Updated: Jun 1, 2019
When I am conducting website audits, the first thing I check is to see if the non-profit has included the top 5 pages on their website that are vital to capturing your visitor's attention, converting traffic and ulitmately more donations.
Those top five website pages are about us, get involved, financial information, wish list and donate.
This may seem pretty explanatory, but for some smaller non-profits, it might not come to top of mind automatically.
1). About Us Page: This page is hands down your most important page. It tells your story, why you do what you do and it connects the visitor to your mission. The use of impactful imagery, warm inviting text, and a clear mission statement must be included on this page. Its also a good idea to have a shortened, one sentence from this page that fits front and center on your homepage to draw people to this page.
2). Get Involved: This is the fun page! Show your supporters how they can interact with your organization, how they can volunteer, participate, attend an event, etc. This page should showcase pictures from your most recent events, volunteer opportunities, upcoming events on a event calendar, etc.

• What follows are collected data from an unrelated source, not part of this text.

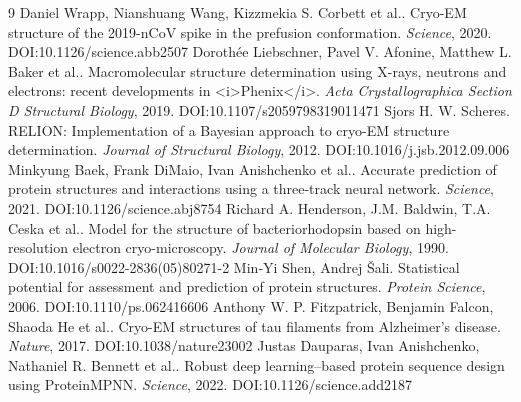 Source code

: \documentclass[11pt]{article}
\begin{document}
\begin{thebibliography}{9}
 Daniel Wrapp, Nianshuang Wang, Kizzmekia S. Corbett et al.. Cryo-EM structure of the 2019-nCoV spike in the prefusion conformation. \emph{Science}, 2020. DOI:10.1126/science.abb2507
 Dorothée Liebschner, Pavel V. Afonine, Matthew L. Baker et al.. Macromolecular structure determination using X-rays, neutrons and electrons: recent developments in <i>Phenix</i>. \emph{Acta Crystallographica Section D Structural Biology}, 2019. DOI:10.1107/s2059798319011471
 Sjors H. W. Scheres. RELION: Implementation of a Bayesian approach to cryo-EM structure determination. \emph{Journal of Structural Biology}, 2012. DOI:10.1016/j.jsb.2012.09.006
 Minkyung Baek, Frank DiMaio, Ivan Anishchenko et al.. Accurate prediction of protein structures and interactions using a three-track neural network. \emph{Science}, 2021. DOI:10.1126/science.abj8754
 Richard A. Henderson, J.M. Baldwin, T.A. Ceska et al.. Model for the structure of bacteriorhodopsin based on high-resolution electron cryo-microscopy. \emph{Journal of Molecular Biology}, 1990. DOI:10.1016/s0022-2836(05)80271-2
 Min‐Yi Shen, Andrej Šali. Statistical potential for assessment and prediction of protein structures. \emph{Protein Science}, 2006. DOI:10.1110/ps.062416606
 Anthony W. P. Fitzpatrick, Benjamin Falcon, Shaoda He et al.. Cryo-EM structures of tau filaments from Alzheimer’s disease. \emph{Nature}, 2017. DOI:10.1038/nature23002
 Justas Dauparas, Ivan Anishchenko, Nathaniel R. Bennett et al.. Robust deep learning–based protein sequence design using ProteinMPNN. \emph{Science}, 2022. DOI:10.1126/science.add2187
\end{thebibliography}
\end{document}
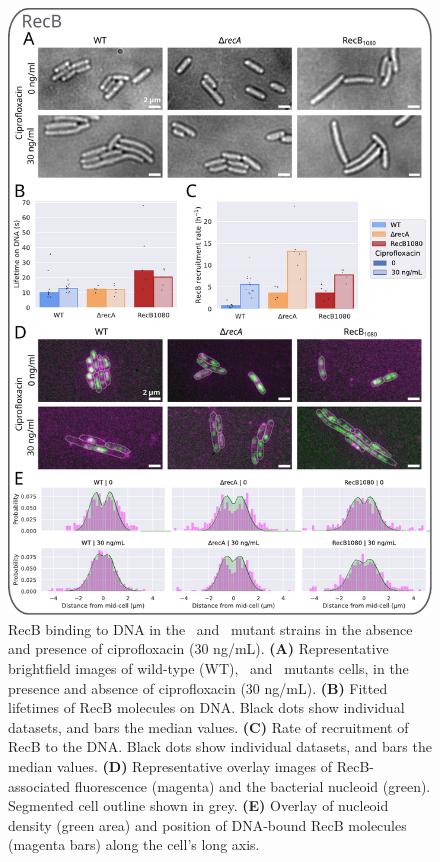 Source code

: \begin{figure}[htbp]
    \centering
    \includegraphics[width=.75\textwidth]{Figures/Fig4_mutants.pdf}
    \caption{RecB binding to DNA in the \dreca\ and \teneighty\ mutant strains in the absence and presence of ciprofloxacin (30 ng/mL). \textbf{(A)} Representative brightfield images of wild-type (WT), \dreca\ and \teneighty\ mutants cells, in the presence and absence of ciprofloxacin (30 ng/mL). \textbf{(B)} Fitted lifetimes of RecB molecules on DNA. Black dots show individual datasets, and bars the median values. \textbf{(C)} Rate of recruitment of RecB to the DNA. Black dots show individual datasets, and bars the median values. \textbf{(D)} Representative overlay images of RecB-associated fluorescence (magenta) and the bacterial nucleoid (green). Segmented cell outline shown in grey. \textbf{(E)} Overlay of nucleoid density (green area) and position of DNA-bound RecB molecules (magenta bars) along the cell's long axis.}
    \label{Fig:mutants}
\end{figure}

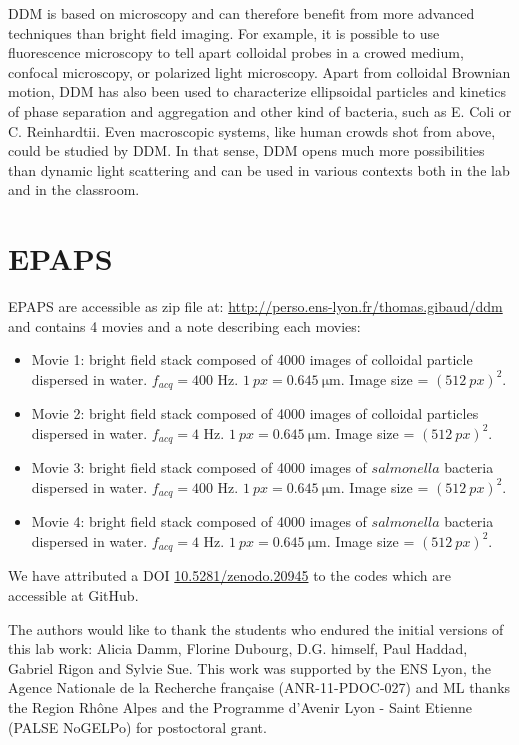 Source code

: \documentclass[prb,reprint,amsmath,amssymb]{revtex4-1}
\newcommand{\tg}[1]{{\color{magenta}#1}} %
\begin{document}
DDM is based  on microscopy and can therefore benefit from  more advanced techniques than bright field imaging. For example, it is possible to use fluorescence microscopy to tell apart colloidal probes in a crowed medium\cite{Hendricks2015}, confocal microscopy\cite{Lu2012}, or polarized light microscopy\citep{20_reufer2012differential}. Apart from colloidal Brownian motion, DDM has also been used to characterize ellipsoidal particles\citep{20_reufer2012differential} and kinetics of phase separation\cite{Gao2015} and aggregation\cite{Ferri2011} \tg{and other kind of bacteria, such as E. Coli or C. Reinhardtii\cite{4_Martinez20121637}}. Even macroscopic systems, like human crowds shot from above, could be studied by DDM. In that sense, DDM opens much more possibilities than dynamic light scattering and can be used in various contexts both in the lab and in the classroom.

\section*{EPAPS}
\label{sec:epaps}
EPAPS are accessible as zip file at: \url{http://perso.ens-lyon.fr/thomas.gibaud/ddm} and  contains 4 movies and a note describing each movies:
\begin{itemize}
 \item Movie 1: bright field stack composed of 4000 images of colloidal particle dispersed in water. $f_{acq}=400$ Hz. $\SI{1}{px} = \SI{0.645}{\micro\meter}$. Image size = $(\SI{512}{px})^2$.
 \item Movie 2: bright field stack composed of 4000 images of colloidal particles dispersed in water. $f_{acq}=4$ Hz. $\SI{1}{px} = \SI{0.645}{\micro\meter}$. Image size = $(\SI{512}{px})^2$.
 \item Movie 3: bright field stack composed of 4000 images of $salmonella$ bacteria dispersed in water. $f_{acq}=400$ Hz. $\SI{1}{px} = \SI{0.645}{\micro\meter}$. Image size = $(\SI{512}{px})^2$.
 \item Movie 4: bright field stack composed of 4000 images of $salmonella$ bacteria dispersed in water. $f_{acq}=4$ Hz. $\SI{1}{px} = \SI{0.645}{\micro\meter}$. Image size = $(\SI{512}{px})^2$.
\end{itemize}

We have attributed a DOI \href{http://dx.doi.org/10.5281/zenodo.20945}{10.5281/zenodo.20945}\cite{code_github} to the codes which are accessible at GitHub.


\begin{acknowledgments}
The authors would like to thank the students who endured the initial versions of this lab work: Alicia Damm, Florine Dubourg, D.G. himself, Paul Haddad, Gabriel Rigon and Sylvie Sue. 
This work was supported by the ENS Lyon, the Agence Nationale de la Recherche fran\c{c}aise (ANR-11-PDOC-027) and ML thanks the Region Rh\^one Alpes and
the Programme d'Avenir Lyon - Saint Etienne (PALSE NoGELPo) for postoctoral grant.
\end{acknowledgments}



\end{document}
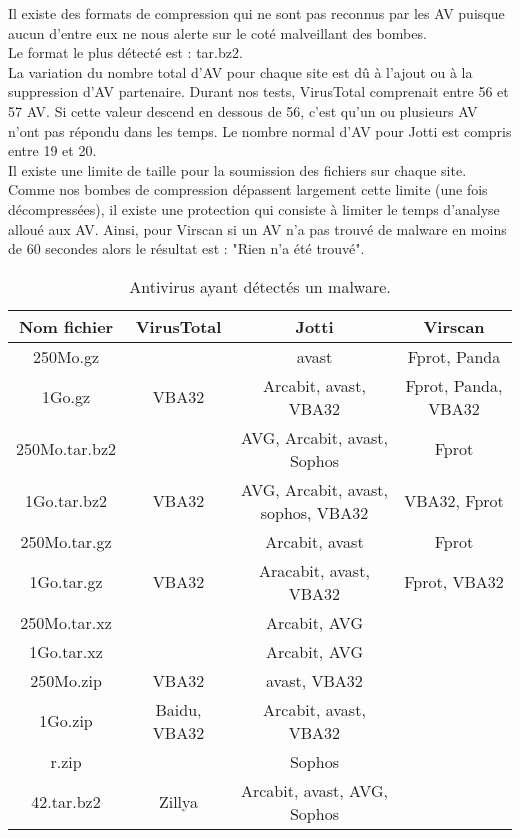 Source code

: \documentclass{svjour3}
\begin{document}
Il existe des formats de compression qui ne sont pas reconnus par les AV puisque aucun d'entre eux ne nous alerte sur le coté malveillant des bombes.\\
Le format le plus détecté est : tar.bz2.\\
La variation du nombre total d'AV pour chaque site est dû à l'ajout ou à la suppression d'AV partenaire. Durant nos tests, VirusTotal comprenait entre 56 et 57 AV. Si cette valeur descend en dessous de 56, c'est qu'un ou plusieurs AV n'ont pas répondu dans les temps. Le nombre normal d'AV pour Jotti est compris entre 19 et 20.\\
Il existe une limite de taille pour la soumission des fichiers sur chaque site. Comme nos bombes de compression dépassent largement cette limite (une fois décompressées), il existe une protection qui consiste à limiter le temps d'analyse alloué aux AV. Ainsi, pour Virscan si un AV n'a pas trouvé de malware en moins de 60 secondes alors le résultat est : "Rien n'a été trouvé".
\begin{table}[ht!]
\begin{tabular}{|c|c|c|c|}
    \hline
     \textbf{Nom fichier} & \textbf{VirusTotal} & \textbf{Jotti} & \textbf{Virscan} \\
     \hline
    250Mo.gz &  & avast & Fprot, Panda\\
    \hline
    1Go.gz & VBA32 & Arcabit, avast, VBA32 & Fprot, Panda, VBA32\\
    \hline
    \hline
    250Mo.tar.bz2 & & AVG, Arcabit, avast, Sophos & Fprot\\
    \hline
    1Go.tar.bz2 & VBA32 & AVG, Arcabit, avast, sophos, VBA32 & VBA32, Fprot\\
    \hline
    \hline
    250Mo.tar.gz & & Arcabit, avast & Fprot\\
    \hline
    1Go.tar.gz & VBA32 & Aracabit, avast, VBA32 & Fprot, VBA32\\
    \hline
    \hline
    250Mo.tar.xz & & Arcabit, AVG & \\
    \hline
    1Go.tar.xz & & Arcabit, AVG & \\
    \hline
    \hline
    250Mo.zip & VBA32 & avast, VBA32 & \\
    \hline
    1Go.zip & Baidu, VBA32 & Arcabit, avast, VBA32 & \\
    \hline
    r.zip &  & Sophos  & \\
    \hline
    \hline
    42.tar.bz2 & Zillya & Arcabit, avast, AVG, Sophos  & \\
    \hline
\end{tabular}
\caption{Antivirus ayant détectés un malware.}
\end{table}
\end{document}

3). Financial Information: This is one of the most forgotten about pages but another very important one. Donors want to see where money is really going. Being transparent about this makes your donor trust you, and makes them more inclined to donate to your organization.
4). Wish List: Don't sleep on this one! Ask your supporters to donate in-kind items you regularily spend money on. You can ask for all kinds of things, chances are your supporters have some of them just laying around they could donate, or wouldn't mind giving you money to support them.
5). Donate: This is a no brainer right? Let's hope so. But the asthetics of this page is just as important then just having one. First, make sure your donate page is easy to get to. You should have a clean url for this one- For example yourdomain.com/donate
Another great idea for this page is listing price points for your donor to consider, rather than leaving it open ended. For example, $25 covers the cost of providing 3 meals a day for a family of four. Actual tangible items with prices are more likely to get chosen, then leaving your donation amounts open to the donor.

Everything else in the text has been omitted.